The world’s top three listed cannabis companies – Canopy Growth, Tilray and Aurora Cannabis – have a combined market value of around $30 billion.

Consumers are expected to spend over $7 billion on cannabis products in Canada alone this year, according to Deloitte.

In Africa, where miners met this week for Cape Town’s African Mining Indaba conference, cannabis companies are setting up projects in Lesotho, while other countries, including Zimbabwe and South Africa, plan to issue license.

Goldfields vice president, Svene Lunsche told Reuters that 50% of the company’s gold shafts are not profitable and that is scaring investors away.

“Gold equities worldwide haven’t done well but they’ve done better than the South African ones. And we know the South African issues that we are beleaguered with; heavy trade union activism, we have uncertainty in terms of mining legislation, in terms of the charter, in terms of the MPIDA. We have high costs, huge cost base – most of the gold mines in South Africa are 2 to 3 kilometres underground, with it comes huge costs. Electricity, 10 years ago we were the cheapest in the world, now we one of the most expensive in the world in terms of electricity, labour costs, the cost base is just going through the roof so it is tough doing business in South Africa,” he said.

The rise of cannabis comes at a time when investors were already turning away from mining.

Miners operating in Africa – already viewed by many investors as a particularly risky bet – have been doubly hit.

“It’s like the straw that broke the camel’s back,” said one explorer at the Indaba.

As early IPOs, once a right of passage for exploration juniors have slowed to a trickle with cannabis stocks delivering better short-term returns, miners are increasingly turning to private equity.

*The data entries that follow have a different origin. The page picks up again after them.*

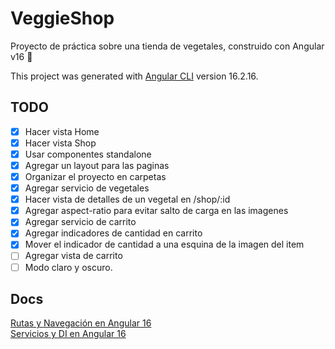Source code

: # VeggieShop

Proyecto de práctica sobre una tienda de vegetales, construido con Angular v16 🚀

This project was generated with [Angular CLI](https://github.com/angular/angular-cli) version 16.2.16.

## TODO

- [x] Hacer vista Home
- [x] Hacer vista Shop
- [x] Usar componentes standalone
- [x] Agregar un layout para las paginas
- [x] Organizar el proyecto en carpetas
- [x] Agregar servicio de vegetales
- [x] Hacer vista de detalles de un vegetal en /shop/:id
- [x] Agregar aspect-ratio para evitar salto de carga en las imagenes
- [x] Agregar servicio de carrito
- [x] Agregar indicadores de cantidad en carrito
- [x] Mover el indicador de cantidad a una esquina de la imagen del item
- [ ] Agregar vista de carrito
- [ ] Modo claro y oscuro.

## Docs

[Rutas y Navegación en Angular 16](./docs/Rutas%20y%20Navegacion%20en%20Angular%2016.md)  
[Servicios y DI en Angular 16](./docs/Servicios%20y%20DI%20en%20Angular%2016.md)

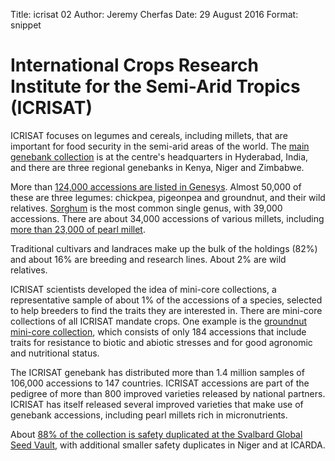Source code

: Title: icrisat 02 Author: Jeremy Cherfas Date: 29 August 2016 Format: snippet

# International Crops Research Institute for the Semi-Arid Tropics (ICRISAT)

ICRISAT focuses on legumes and cereals, including millets, that are important for food security in the semi-arid areas of the world. The [main genebank collection][icrisat] is at the centre's headquarters in Hyderabad, India, and there are three regional genebanks in Kenya, Niger and Zimbabwe.

More than [124,000 accessions are listed in Genesys][ind002]. Almost 50,000 of these are three legumes: chickpea, pigeonpea and groundnut, and their wild relatives. [Sorghum][ind002-sorghum] is the most common single genus, with 39,000 accessions. There are about 34,000 accessions of various millets, including [more than 23,000 of pearl millet][ind002-pearlmillet].

Traditional cultivars and landraces make up the bulk of the holdings (82%) and about 16% are breeding and research lines. About 2% are wild relatives.

ICRISAT scientists developed the idea of mini-core collections, a representative sample of about 1% of the accessions of a species, selected to help breeders to find the traits they are interested in. There are mini-core collections of all ICRISAT mandate crops. One example is the [groundnut mini-core collection][ind002-gnut-mini], which consists of only 184 accessions that include traits for resistance to biotic and abiotic stresses and for good agronomic and nutritional status.

The ICRISAT genebank has distributed more than 1.4 million samples of 106,000 accessions to 147 countries. ICRISAT accessions are part of the pedigree of more than 800 improved varieties released by national partners. ICRISAT has itself released several improved varieties that make use of genebank accessions, including pearl millets rich in micronutrients.

About [88% of the collection is safety duplicated at the Svalbard Global Seed Vault][ind002-sgsv], with additional smaller safety duplicates in Niger and at ICARDA.

[icrisat]: http://www.icrisat.org/gene-bank/
[ind002]: https://www.genesys-pgr.org/wiews/IND002/data
[ind002-gnut-mini]: https://goo.gl/lmk4iU
[ind002-pearlmillet]: https://goo.gl/jmNieY
[ind002-sgsv]: https://goo.gl/XVto0I
[ind002-sorghum]: https://goo.gl/ygjnP5
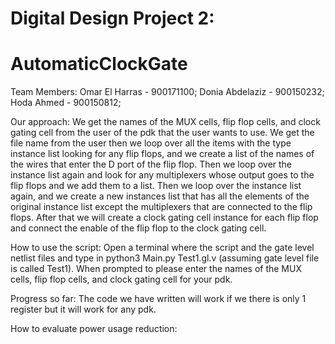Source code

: # Digital Design Project 2:
# AutomaticClockGate

Team Members:
Omar El Harras - 900171100;
Donia Abdelaziz - 900150232;
Hoda Ahmed - 900150812;

Our approach:
We get the names of the MUX cells, flip flop cells, and clock gating cell from the user of the pdk that the user wants to use. We get the file name from the user then we loop over all the items with the type instance list looking for any flip flops, and we create a list of the names of the wires that enter the D port of the flip flop. Then we loop over the instance list again and look for any multiplexers whose output goes to the flip flops and we add them to a list. Then we loop over the instance list again, and we create a new instances list that has all the elements of the original instance list except the multiplexers that are connected to the flip flops. After that we will create a clock gating cell instance for each flip flop and connect the enable of the flip flop to the clock gating cell.

How to use the script:
Open a terminal where the script and the gate level netlist files and type in python3 Main.py Test1.gl.v (assuming gate level file is called Test1). When prompted to please enter the names of the MUX cells, flip flop cells, and clock gating cell for your pdk.

Progress so far:
The code we have written will work if we there is only 1 register but it will work for any pdk.

How to evaluate power usage reduction:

And as active investors replace passive stockholders, companies are having to sell the merits of their projects to more discerning potential backers.

The CEO of Barrick Gold, one of the world’s biggest gold companies, said mining’s struggles to fend off the challenge from cannabis reflected the poor state of the industry in the eyes of prospective investors.

“What good does cannabis do? And so you know and that’s where for… we should be embarrassed that somebody is prepared to make a choice between those two options,” Mark Bristow told Reuters.

Majors such as Barrick and companies with projects already in production can better weather the storm. The newest juniors in the riskiest areas are racing to adapt and some are getting creative.

Prospect Resources’ executive director Harry Greaves on Wednesday won an award at the Indaba for his lithium project in Zimbabwe. He said Australian and Chinese investment had helped. And he was also considering growing cannabis at his lithium site on the outskirts of Zimbabwe’s capital Harare.